Ganamos las dimensiones militares y políticas” de la guerra, declaró el dirigente iraní en un discurso difundido por la televisión estatal. También calificó el memorando de entendimiento alcanzado con Estados Unidos el 17 de junio como un “documento de honor y victoria” para Teherán.

Mohamed Baqer Qalibaf afirmó que Estados Unidos e Israel buscaban un cambio de régimen en Irán y sostuvo que ese objetivo no se concretó.
Mohamed Baqer Qalibaf afirmó que Estados Unidos e Israel buscaban un cambio de régimen en Irán y sostuvo que ese objetivo no se concretó.

El propio Qalibaf reconoció que la proclamada victoria iraní no implica que las Fuerzas Armadas estadounidenses hayan sido destruidas. Sin embargo, afirmó que el resultado representa una “derrota absoluta para Estados Unidos y el régimen sionista”, expresión utilizada habitualmente por las autoridades iraníes para referirse a Israel.

La narrativa oficial de Teherán busca así presentar el final de las operaciones como un fracaso de Washington y Jerusalén, pese a que el conflicto dejó abierta una disputa sobre las condiciones políticas, militares y económicas que deben cumplirse para alcanzar un acuerdo definitivo.

Uno de los principales puntos de esa confrontación es el estrecho de Ormuz, una ruta marítima estratégica situada entre el golfo Pérsico y el golfo de Omán.
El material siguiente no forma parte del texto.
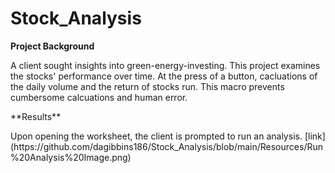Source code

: # Stock_Analysis
**Project Background**
<p> A client sought insights into green-energy-investing. This project examines the stocks' performance over time. At the press of a button, cacluations of the daily volume and the return of stocks run. This macro prevents cumbersome calcuations and human error.
<p>
**Results**
<p>Upon opening the worksheet, the client is prompted to run an analysis. 
[link] 
(https://github.com/dagibbins186/Stock_Analysis/blob/main/Resources/Run%20Analysis%20Image.png)
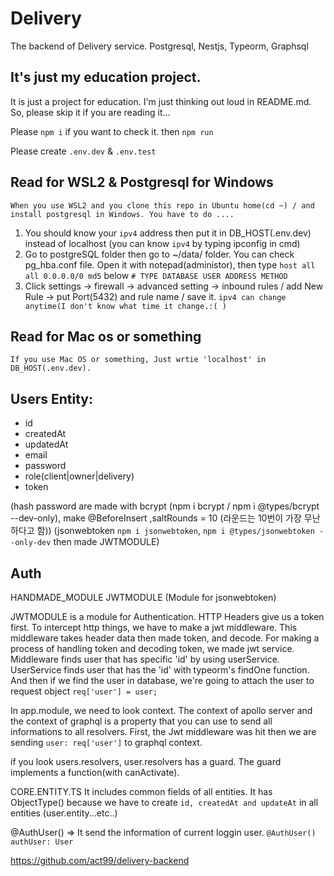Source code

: # Delivery

The backend of Delivery service.
Postgresql, Nestjs, Typeorm, Graphsql

## It's just my education project.

It is just a project for education. I'm just thinking out loud in README.md.
So, please skip it if you are reading it...

Please `npm i`
if you want to check it.
then `npm run `

Please create `.env.dev` & `.env.test`

## Read for WSL2 & Postgresql for Windows

`When you use WSL2 and you clone this repo in Ubuntu home(cd ~) / and install postgresql in Windows. You have to do ....`

1. You should know your `ipv4` address then put it in DB_HOST(.env.dev) instead of localhost
   (you can know `ipv4` by typing ipconfig in cmd)
2. Go to postgreSQL folder then go to ~/data/ folder. You can check pg_hba.conf file. Open it with notepad(administor), then type `host all all 0.0.0.0/0 md5`
   below `# TYPE DATABASE USER ADDRESS METHOD`
3. Click settings -> firewall -> advanced setting -> inbound rules / add New Rule -> put Port(5432) and rule name / save it.
   `ipv4 can change anytime(I don't know what time it change.:( )`

## Read for Mac os or something

`If you use Mac OS or something, Just wrtie 'localhost' in DB_HOST(.env.dev).`

## Users Entity:

- id
- createdAt
- updatedAt
- email
- password
- role(client|owner|delivery)
- token

(hash password are made with bcrypt (npm i bcrypt / npm i @types/bcrypt --dev-only), make @BeforeInsert ,saltRounds = 10 (라운드는 10번이 가장 무난하다고 함))
(jsonwebtoken `npm i jsonwebtoken`, `npm i @types/jsonwebtoken --only-dev` then made JWTMODULE)

## Auth

HANDMADE_MODULE
JWTMODULE (Module for jsonwebtoken)

JWTMODULE is a module for Authentication. HTTP Headers give us a token first. To intercept http things, we have to make a jwt middleware.
This middleware takes header data then made token, and decode. For making a process of handling token and decoding token, we made jwt service.
Middleware finds user that has specific 'id' by using userService. UserService finds user that has the 'id' with typeorm's findOne function.
And then if we find the user in database, we're going to attach the user to request object `req['user'] = user;`

In app.module, we need to look context. The context of apollo server and the context of graphql is a property that you can use to send all informations to all resolvers.
First, the Jwt middleware was hit then we are sending `user: req['user']` to graphql context.

if you look users.resolvers, user.resolvers has a guard. The guard implements a function(with canActivate).

CORE.ENTITY.TS
It includes common fields of all entities.
It has ObjectType() because we have to create `id, createdAt and updateAt` in all entities (user.entity...etc..)

@AuthUser() => It send the information of current loggin user. `@AuthUser() authUser: User`

https://github.com/act99/delivery-backend
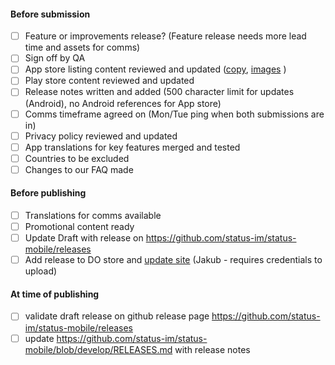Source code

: #### Before submission
- [ ] Feature or improvements release? (Feature release needs more lead time and assets for comms)
- [ ] Sign off by QA
- [ ] App store listing content reviewed and updated ([copy](https://docs.google.com/spreadsheets/d/1fLDr3BD1dcg0dolvLiozXoZU27IQirjBzn0h4_QS2u0/edit#gid=0), [images](https://www.dropbox.com/sh/6baklctvxy3nuoo/AACG9kYIVdt2qREW76rP8SP-a?dl=0) )
- [ ] Play store content reviewed and updated
- [ ] Release notes written and added (500 character limit for updates (Android), no Android references for App store)
- [ ] Comms timeframe agreed on (Mon/Tue ping when both submissions are in)
- [ ] Privacy policy reviewed and updated
- [ ] App translations for key features merged and tested
- [ ] Countries to be excluded
- [ ] Changes to our FAQ made

#### Before publishing
- [ ] Translations for comms available
- [ ] Promotional content ready
- [ ] Update Draft with release on https://github.com/status-im/status-mobile/releases
- [ ] Add release to DO store and [update site](https://notes.status.im/s/status-release-upload#) (Jakub - requires credentials to upload) 

#### At time of publishing
- [ ] validate draft release on github release page https://github.com/status-im/status-mobile/releases
- [ ] update https://github.com/status-im/status-mobile/blob/develop/RELEASES.md with release notes 
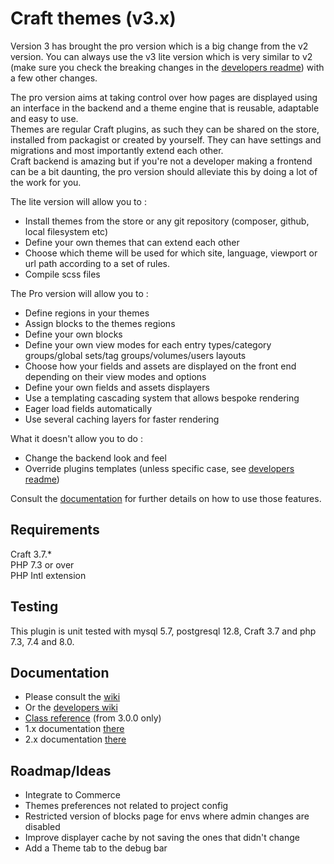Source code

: # Craft themes (v3.x)

Version 3 has brought the pro version which is a big change from the v2 version. You can always use the v3 lite version which is very similar to v2 (make sure you check the breaking changes in the [developers readme](https://github.com/ryssbowh/craft-themes/wiki/Developers#breaking-changes)) with a few other changes.

The pro version aims at taking control over how pages are displayed using an interface in the backend and a theme engine that is reusable, adaptable and easy to use.  
Themes are regular Craft plugins, as such they can be shared on the store, installed from packagist or created by yourself. They can have settings and migrations and most importantly extend each other.  
Craft backend is amazing but if you're not a developer making a frontend can be a bit daunting, the pro version should alleviate this by doing a lot of the work for you.

The lite version will allow you to :
- Install themes from the store or any git repository (composer, github, local filesystem etc)
- Define your own themes that can extend each other
- Choose which theme will be used for which site, language, viewport or url path according to a set of rules.
- Compile scss files

The Pro version will allow you to :
- Define regions in your themes
- Assign blocks to the themes regions
- Define your own blocks
- Define your own view modes for each entry types/category groups/global sets/tag groups/volumes/users layouts
- Choose how your fields and assets are displayed on the front end depending on their view modes and options
- Define your own fields and assets displayers
- Use a templating cascading system that allows bespoke rendering
- Eager load fields automatically
- Use several caching layers for faster rendering

What it doesn't allow you to do :
- Change the backend look and feel
- Override plugins templates (unless specific case, see [developers readme](https://github.com/ryssbowh/craft-themes/wiki/Developers#root-templates-folder))

Consult the [documentation](https://github.com/ryssbowh/craft-themes/wiki) for further details on how to use those features.

## Requirements

Craft 3.7.*  
PHP 7.3 or over  
PHP Intl extension

## Testing

This plugin is unit tested with mysql 5.7, postgresql 12.8, Craft 3.7 and php 7.3, 7.4 and 8.0.

## Documentation

- Please consult the [wiki](https://github.com/ryssbowh/craft-themes/wiki)
- Or the [developers wiki](https://github.com/ryssbowh/craft-themes/wiki/developers)
- [Class reference](https://ryssbowh.github.io/docs/craft-themes/namespaces/ryssbowh-craftthemes.html) (from 3.0.0 only)
- 1.x documentation [there](README1.md)
- 2.x documentation [there](README2.md)

## Roadmap/Ideas

- Integrate to Commerce
- Themes preferences not related to project config
- Restricted version of blocks page for envs where admin changes are disabled
- Improve displayer cache by not saving the ones that didn't change
- Add a Theme tab to the debug bar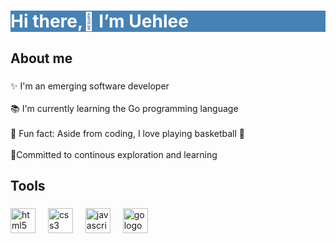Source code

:
<h1 align="left" style="background-color: #4682b4; color: white;">Hi there,👋 I’m Uehlee</h1>


###


<h2 align="left">About me</h2>

###

<p align="left">✨ I'm an emerging software developer<br><br>📚 I'm currently learning the Go programming language<br><br>🎲 Fun fact: Aside from coding, I love playing basketball  🥳 <br><br>📡Committed to continous exploration and learning </p>

###

<h2 align="left">Tools</h2>

###

<div align="left">
  <img src="https://cdn.jsdelivr.net/gh/devicons/devicon/icons/html5/html5-original.svg" height="40" alt="html5 logo"  />
  <img width="12" />
  <img src="https://cdn.jsdelivr.net/gh/devicons/devicon/icons/css3/css3-original.svg" height="40" alt="css3 logo"  />
  <img width="12" />
  <img src="https://cdn.jsdelivr.net/gh/devicons/devicon/icons/javascript/javascript-original.svg" height="40" alt="javascript logo"  />
  <img width="12" />
  <img src="https://cdn.jsdelivr.net/gh/devicons/devicon/icons/go/go-original.svg" height="40" alt="go logo"  />
  <img width="12" />
</div>


<!---
Udehlee/Udehlee is a ✨ special ✨ repository because its `README.md` (this file) appears on your GitHub profile.
You can click the Preview link to take a look at your changes.
--->
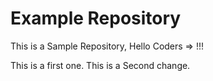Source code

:# Example Repository
This is a Sample Repository, Hello Coders => !!!

This is a first one.
This is a Second change.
Su importancia radica en su papel para el transporte internacional de petróleo y gas, por lo que cualquier interrupción prolongada puede repercutir sobre los mercados energéticos y las cadenas de suministro.

Disputa en el estrecho de Ormuz

El jefe del Ejército iraní, general de división Amir Hatami, afirmó que Teherán no permitirá que Estados Unidos recupere la posición militar que mantenía en la región.

Embarcaciones en el estrecho de Ormuz, vistas desde Musandam, Omán. 16 de junio de 2026. REUTERS/Stringer
Embarcaciones en el estrecho de Ormuz, vistas desde Musandam, Omán. 16 de junio de 2026. REUTERS/Stringer

Bajo ninguna circunstancia las bases estadounidenses podrán volver a la situación anterior e Irán jamás permitirá que eso ocurra”, advirtió.

Hatami fue más allá y vinculó directamente el control de Ormuz con el eventual final de la guerra.

El sagrado estrecho de Ormuz es una de las condiciones para poner fin a la guerra; lo preservaremos con todas nuestras capacidades”, afirmó.

El estrecho permanece cerrado desde mediados de julio, después de una nueva escalada militar y de la reanudación de ataques contra posiciones iraníes. Estados Unidos, por su parte, volvió a aplicar un bloqueo naval sobre puertos y buques iraníes.

La disputa sobre Ormuz también expone el alcance de las pretensiones de Teherán tras la guerra. El régimen no solo busca presentar el conflicto como una victoria, sino convertir su capacidad para restringir el tránsito marítimo en una ventaja estratégica frente a Washington.

El general Amir Hatami advirtió que Irán no permitirá que Estados Unidos recupere la posición militar que tenía en la región. (Ejército iraní/WANA (Agencia de Noticias de Asia Occidental)/Handout vía REUTERS)

Con ambas partes todavía enfrentadas por las condiciones de un acuerdo definitivo, la reapertura del estrecho se mantiene como uno de los principales obstáculos para una normalización de las relaciones. Para Irán, Ormuz pasó de ser una vía comercial fundamental a convertirse en uno de los instrumentos centrales de su estrategia de negociación.